2.6. Model Fit Statistics
We compared the predictive models for continuous nitrate using R2 in the testing set. For categorical models, we compared the overall accuracy, Cohen’s kappa, sensitivity, and specificity for each category in the test set. Cohen’s kappa is a measure of classification accuracy that accounts for expected agreement based on random chance (Banerjee et al., 1999). We also calculated the variable importance scores for the random forest models to give a measure of relative importance of the variables in predicting continuous and categorical nitrate.
3. Results and Discussion
3.1. Summary Statistics
Observed private well groundwater nitrate concentration (including imputed values for below the detection limits) median (mean) for the training and test sets were 0.43 (1.51) mg/L and 0.44 (1.56) mg/L NO3-N, respectively. Additionally, for data observed above the detection limit, the medians (mean) were 2.56 (4.26) mg/L and 2.60 (4.30) mg/L NO3-N. In total, 2.4 percent of the data were observed above the EPA MCL of 10 mg/L of NO3-N.

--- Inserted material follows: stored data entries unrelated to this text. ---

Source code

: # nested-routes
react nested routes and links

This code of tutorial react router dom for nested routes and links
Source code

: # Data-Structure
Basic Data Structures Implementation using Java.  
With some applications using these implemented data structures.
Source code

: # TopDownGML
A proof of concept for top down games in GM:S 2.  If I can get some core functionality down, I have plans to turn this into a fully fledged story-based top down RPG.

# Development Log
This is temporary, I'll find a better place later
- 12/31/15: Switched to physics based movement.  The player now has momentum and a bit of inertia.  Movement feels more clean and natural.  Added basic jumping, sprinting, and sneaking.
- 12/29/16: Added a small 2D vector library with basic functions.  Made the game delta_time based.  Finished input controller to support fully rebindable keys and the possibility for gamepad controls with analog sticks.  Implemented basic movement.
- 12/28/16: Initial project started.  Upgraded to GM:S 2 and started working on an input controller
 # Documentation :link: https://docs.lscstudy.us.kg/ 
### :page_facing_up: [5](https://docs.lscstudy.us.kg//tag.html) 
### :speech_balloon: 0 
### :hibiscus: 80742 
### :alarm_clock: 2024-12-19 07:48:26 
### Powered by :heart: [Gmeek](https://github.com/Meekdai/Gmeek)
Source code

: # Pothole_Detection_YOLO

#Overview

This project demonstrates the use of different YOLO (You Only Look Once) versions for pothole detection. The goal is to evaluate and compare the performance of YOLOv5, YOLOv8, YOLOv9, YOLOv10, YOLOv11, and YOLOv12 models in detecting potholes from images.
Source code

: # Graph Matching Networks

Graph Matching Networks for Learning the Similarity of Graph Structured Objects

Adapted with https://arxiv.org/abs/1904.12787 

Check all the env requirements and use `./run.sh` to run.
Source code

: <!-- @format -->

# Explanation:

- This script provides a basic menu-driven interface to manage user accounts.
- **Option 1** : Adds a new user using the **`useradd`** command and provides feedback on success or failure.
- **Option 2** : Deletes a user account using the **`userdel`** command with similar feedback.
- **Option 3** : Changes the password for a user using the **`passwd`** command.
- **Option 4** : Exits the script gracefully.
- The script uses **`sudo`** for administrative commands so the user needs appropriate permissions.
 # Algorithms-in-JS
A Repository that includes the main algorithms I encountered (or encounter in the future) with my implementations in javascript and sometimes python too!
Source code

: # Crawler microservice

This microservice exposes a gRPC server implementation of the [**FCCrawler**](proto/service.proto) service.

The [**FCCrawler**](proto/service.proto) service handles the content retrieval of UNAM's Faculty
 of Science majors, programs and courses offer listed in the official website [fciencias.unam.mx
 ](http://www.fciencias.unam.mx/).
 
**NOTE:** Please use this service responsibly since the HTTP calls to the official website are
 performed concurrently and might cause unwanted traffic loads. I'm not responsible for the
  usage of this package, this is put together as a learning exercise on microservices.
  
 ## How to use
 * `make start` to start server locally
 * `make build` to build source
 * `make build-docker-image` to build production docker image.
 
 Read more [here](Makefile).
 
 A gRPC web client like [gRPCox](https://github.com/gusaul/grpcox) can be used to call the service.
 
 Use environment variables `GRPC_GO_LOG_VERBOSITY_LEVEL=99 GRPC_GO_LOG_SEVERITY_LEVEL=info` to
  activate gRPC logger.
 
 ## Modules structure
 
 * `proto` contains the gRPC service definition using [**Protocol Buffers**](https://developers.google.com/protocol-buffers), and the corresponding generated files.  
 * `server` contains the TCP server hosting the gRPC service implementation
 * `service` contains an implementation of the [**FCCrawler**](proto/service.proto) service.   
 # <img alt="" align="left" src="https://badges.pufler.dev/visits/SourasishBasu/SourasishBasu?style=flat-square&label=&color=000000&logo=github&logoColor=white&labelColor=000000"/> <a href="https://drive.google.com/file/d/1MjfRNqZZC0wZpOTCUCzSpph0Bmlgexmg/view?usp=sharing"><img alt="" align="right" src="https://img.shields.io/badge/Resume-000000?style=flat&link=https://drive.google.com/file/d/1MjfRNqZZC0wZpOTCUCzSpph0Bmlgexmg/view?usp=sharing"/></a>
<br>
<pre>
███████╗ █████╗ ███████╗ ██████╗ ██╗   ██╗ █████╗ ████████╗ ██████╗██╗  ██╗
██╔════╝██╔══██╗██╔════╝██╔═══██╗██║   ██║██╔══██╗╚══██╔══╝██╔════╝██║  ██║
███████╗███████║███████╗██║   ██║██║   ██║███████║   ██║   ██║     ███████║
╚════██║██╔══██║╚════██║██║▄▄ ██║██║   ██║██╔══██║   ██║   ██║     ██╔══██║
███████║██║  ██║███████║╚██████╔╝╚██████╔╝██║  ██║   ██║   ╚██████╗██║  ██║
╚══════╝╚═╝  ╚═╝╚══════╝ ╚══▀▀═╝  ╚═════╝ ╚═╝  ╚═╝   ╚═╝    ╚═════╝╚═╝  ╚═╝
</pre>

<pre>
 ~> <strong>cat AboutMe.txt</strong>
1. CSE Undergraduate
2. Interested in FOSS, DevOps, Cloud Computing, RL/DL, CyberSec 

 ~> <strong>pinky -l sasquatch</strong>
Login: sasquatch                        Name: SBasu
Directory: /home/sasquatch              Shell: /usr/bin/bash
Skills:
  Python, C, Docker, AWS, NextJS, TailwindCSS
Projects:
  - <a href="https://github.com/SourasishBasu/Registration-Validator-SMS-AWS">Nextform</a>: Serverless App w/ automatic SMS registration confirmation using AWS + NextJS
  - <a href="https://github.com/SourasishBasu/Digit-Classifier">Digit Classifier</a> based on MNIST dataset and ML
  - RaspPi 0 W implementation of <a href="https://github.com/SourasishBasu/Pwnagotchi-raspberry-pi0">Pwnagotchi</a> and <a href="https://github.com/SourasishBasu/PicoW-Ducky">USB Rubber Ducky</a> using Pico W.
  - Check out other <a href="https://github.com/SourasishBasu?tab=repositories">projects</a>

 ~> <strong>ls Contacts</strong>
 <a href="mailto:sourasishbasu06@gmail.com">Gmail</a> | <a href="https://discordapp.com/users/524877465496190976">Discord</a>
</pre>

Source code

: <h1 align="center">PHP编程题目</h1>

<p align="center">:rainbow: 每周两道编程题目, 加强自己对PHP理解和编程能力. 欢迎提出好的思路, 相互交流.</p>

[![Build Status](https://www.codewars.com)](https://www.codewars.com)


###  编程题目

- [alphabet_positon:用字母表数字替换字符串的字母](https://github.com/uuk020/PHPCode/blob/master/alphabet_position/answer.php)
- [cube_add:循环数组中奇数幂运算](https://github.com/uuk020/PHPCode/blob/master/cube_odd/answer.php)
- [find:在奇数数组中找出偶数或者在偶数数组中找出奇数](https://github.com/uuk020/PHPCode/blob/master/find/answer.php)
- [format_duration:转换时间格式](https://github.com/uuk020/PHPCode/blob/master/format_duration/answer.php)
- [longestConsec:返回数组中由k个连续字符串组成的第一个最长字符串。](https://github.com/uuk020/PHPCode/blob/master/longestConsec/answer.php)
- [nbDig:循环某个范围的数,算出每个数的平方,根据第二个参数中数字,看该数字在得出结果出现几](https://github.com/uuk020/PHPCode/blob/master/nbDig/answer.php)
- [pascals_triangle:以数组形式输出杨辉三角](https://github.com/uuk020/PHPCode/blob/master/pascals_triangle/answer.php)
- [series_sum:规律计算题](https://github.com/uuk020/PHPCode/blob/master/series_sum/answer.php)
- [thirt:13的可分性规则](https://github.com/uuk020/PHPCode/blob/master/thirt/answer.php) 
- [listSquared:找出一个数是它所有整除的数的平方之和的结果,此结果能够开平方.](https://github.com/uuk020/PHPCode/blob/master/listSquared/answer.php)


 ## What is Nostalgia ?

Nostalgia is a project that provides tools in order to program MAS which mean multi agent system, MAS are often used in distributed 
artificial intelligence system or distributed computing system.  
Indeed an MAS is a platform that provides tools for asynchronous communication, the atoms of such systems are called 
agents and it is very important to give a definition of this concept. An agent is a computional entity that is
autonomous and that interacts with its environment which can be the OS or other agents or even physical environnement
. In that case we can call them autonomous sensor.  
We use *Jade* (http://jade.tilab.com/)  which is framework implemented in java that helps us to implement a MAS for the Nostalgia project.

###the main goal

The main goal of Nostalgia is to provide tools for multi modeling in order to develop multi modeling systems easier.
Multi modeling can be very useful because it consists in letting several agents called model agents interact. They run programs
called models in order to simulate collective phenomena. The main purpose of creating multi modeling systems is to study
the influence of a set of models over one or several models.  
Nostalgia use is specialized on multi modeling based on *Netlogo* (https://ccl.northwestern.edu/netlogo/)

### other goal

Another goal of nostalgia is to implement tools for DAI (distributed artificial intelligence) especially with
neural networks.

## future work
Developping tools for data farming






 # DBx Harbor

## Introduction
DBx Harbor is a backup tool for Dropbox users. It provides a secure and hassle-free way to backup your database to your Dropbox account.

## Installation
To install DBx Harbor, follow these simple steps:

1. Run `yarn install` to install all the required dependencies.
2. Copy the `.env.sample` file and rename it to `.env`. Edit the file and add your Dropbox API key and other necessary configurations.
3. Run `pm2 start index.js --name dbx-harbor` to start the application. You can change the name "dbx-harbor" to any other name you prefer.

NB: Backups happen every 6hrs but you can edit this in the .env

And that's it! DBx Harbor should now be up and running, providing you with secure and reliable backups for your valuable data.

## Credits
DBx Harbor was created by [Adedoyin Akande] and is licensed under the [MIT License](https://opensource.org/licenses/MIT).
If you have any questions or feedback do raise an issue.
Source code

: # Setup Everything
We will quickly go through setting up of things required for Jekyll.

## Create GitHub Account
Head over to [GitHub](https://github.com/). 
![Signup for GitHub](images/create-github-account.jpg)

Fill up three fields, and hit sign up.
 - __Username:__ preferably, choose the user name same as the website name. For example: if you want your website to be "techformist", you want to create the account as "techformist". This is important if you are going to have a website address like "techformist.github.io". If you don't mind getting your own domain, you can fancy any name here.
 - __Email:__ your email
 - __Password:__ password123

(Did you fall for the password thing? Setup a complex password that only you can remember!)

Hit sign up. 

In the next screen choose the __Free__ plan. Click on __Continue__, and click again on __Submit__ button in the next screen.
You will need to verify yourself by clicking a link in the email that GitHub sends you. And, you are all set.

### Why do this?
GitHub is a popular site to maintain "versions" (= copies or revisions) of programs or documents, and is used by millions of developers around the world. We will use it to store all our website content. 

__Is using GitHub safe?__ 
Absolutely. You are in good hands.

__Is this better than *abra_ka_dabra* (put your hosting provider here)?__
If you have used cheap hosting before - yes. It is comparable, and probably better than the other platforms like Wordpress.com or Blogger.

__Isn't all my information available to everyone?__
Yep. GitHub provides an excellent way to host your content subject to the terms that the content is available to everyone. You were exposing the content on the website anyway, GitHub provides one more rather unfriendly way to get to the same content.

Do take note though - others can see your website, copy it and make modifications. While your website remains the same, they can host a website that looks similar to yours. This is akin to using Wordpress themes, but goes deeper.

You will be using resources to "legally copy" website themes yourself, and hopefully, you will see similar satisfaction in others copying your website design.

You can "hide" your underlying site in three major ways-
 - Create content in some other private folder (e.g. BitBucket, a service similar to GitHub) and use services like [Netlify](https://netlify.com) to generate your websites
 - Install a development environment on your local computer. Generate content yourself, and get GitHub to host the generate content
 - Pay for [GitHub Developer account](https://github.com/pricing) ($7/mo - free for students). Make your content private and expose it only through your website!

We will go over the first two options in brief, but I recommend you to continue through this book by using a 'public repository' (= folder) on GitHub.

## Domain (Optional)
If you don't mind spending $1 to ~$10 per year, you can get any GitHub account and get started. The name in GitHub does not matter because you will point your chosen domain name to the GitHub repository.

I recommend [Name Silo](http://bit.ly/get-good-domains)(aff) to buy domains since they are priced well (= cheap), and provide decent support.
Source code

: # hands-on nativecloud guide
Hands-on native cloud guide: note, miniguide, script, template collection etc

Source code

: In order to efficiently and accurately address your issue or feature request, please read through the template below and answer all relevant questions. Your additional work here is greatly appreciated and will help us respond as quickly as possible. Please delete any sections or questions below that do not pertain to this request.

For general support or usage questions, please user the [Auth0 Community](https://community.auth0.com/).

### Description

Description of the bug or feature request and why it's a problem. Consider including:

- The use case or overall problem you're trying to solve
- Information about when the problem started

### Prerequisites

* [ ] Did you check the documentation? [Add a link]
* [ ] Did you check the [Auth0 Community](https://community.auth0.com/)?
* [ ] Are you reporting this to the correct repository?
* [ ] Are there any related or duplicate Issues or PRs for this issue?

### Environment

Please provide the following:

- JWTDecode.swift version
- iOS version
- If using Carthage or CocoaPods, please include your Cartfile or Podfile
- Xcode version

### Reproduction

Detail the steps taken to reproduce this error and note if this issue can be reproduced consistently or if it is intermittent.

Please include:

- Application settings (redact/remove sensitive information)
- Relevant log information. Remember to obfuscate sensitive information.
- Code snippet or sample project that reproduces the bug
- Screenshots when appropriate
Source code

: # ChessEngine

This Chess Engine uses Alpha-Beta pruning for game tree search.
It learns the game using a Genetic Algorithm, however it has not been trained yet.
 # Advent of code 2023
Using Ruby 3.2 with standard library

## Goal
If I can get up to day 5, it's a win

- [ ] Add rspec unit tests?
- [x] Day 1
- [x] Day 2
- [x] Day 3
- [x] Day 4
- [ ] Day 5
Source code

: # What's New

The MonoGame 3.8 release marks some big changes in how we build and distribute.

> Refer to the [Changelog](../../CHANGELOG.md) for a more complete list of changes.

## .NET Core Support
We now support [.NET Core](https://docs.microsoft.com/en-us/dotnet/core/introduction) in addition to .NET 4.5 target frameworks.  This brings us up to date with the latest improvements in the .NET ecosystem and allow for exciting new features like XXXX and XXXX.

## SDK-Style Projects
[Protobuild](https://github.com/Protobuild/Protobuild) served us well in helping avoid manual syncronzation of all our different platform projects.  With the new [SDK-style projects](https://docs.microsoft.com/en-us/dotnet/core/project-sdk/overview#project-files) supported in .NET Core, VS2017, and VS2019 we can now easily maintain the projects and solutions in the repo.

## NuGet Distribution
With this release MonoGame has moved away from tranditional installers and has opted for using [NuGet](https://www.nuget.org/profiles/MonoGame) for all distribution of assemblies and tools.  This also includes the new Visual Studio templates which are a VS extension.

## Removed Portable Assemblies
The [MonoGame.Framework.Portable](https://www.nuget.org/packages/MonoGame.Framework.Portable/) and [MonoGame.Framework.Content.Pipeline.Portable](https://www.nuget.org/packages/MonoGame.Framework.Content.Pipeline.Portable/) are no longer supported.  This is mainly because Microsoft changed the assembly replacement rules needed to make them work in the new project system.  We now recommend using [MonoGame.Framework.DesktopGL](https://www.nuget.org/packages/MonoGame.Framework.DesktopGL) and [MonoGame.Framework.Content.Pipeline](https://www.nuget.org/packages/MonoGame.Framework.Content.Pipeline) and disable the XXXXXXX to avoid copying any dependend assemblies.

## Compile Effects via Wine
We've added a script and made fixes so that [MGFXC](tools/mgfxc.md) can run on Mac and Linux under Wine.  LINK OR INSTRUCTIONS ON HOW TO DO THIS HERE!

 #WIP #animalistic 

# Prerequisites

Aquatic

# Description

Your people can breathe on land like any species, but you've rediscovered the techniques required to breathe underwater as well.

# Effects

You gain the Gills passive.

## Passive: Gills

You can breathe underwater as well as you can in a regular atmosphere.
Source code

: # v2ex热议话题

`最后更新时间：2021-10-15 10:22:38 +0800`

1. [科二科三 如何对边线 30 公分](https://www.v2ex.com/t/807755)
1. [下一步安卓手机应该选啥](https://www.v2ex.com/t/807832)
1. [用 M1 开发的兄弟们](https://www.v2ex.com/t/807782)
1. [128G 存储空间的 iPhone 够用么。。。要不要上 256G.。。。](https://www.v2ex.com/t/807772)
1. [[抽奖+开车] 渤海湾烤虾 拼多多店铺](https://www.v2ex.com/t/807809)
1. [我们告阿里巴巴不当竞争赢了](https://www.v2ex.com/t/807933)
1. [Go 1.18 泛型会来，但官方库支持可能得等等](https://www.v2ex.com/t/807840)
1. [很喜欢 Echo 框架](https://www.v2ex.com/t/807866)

3.2. Continuous Model Results
3.2.1. Censored ML Regression
The censored ML regression model was tested using both normal and log-normal as the assumed likelihood distributions and the results were comparable. With an assumed log-normal distribution, the test set prediction R2 was 0.08 indicating poor predictive performance. Despite the poor performance, the model selection procedure included geographic covariates that align with expectations such as swine waste lagoons with positive coefficients (i.e. nitrate source) and histosol soils with a negative coefficient (i.e. reducing nitrate via denitrification). The full model coefficients and standard errors are available in the supporting information (Table S1).
3.2.2. Random Forest
The best tuned random forest model had a test-set prediction R2 of 0.189. The most important variables in the model are plotted in Figure 1. The most important variables were all physically realistic and plausible representing sources, and transport and attenuation processes. The top 5 variables include percent hydrologic soil group B (i.e. moderately low runoff potential; between 50–90 percent sand and loamy sand) within a 5 km buffer, swine waste lagoons with an exponential decay range of 5 km, percent hydrologic soil group A (i.e. low runoff potential; typically, greater than 90 percent sand and gravel) within a 5 km buffer, percent agricultural land use within a 1km buffer, and percent deciduous forest (inversely related) within a 5km buffer.
3.2.3. Kriging of Residuals
The best continuous model in terms of test-set prediction R2 was the random forest model. We integrated this model into an ordinary kriging model, which further increased the test-set R2 of the random forest model to 0.33.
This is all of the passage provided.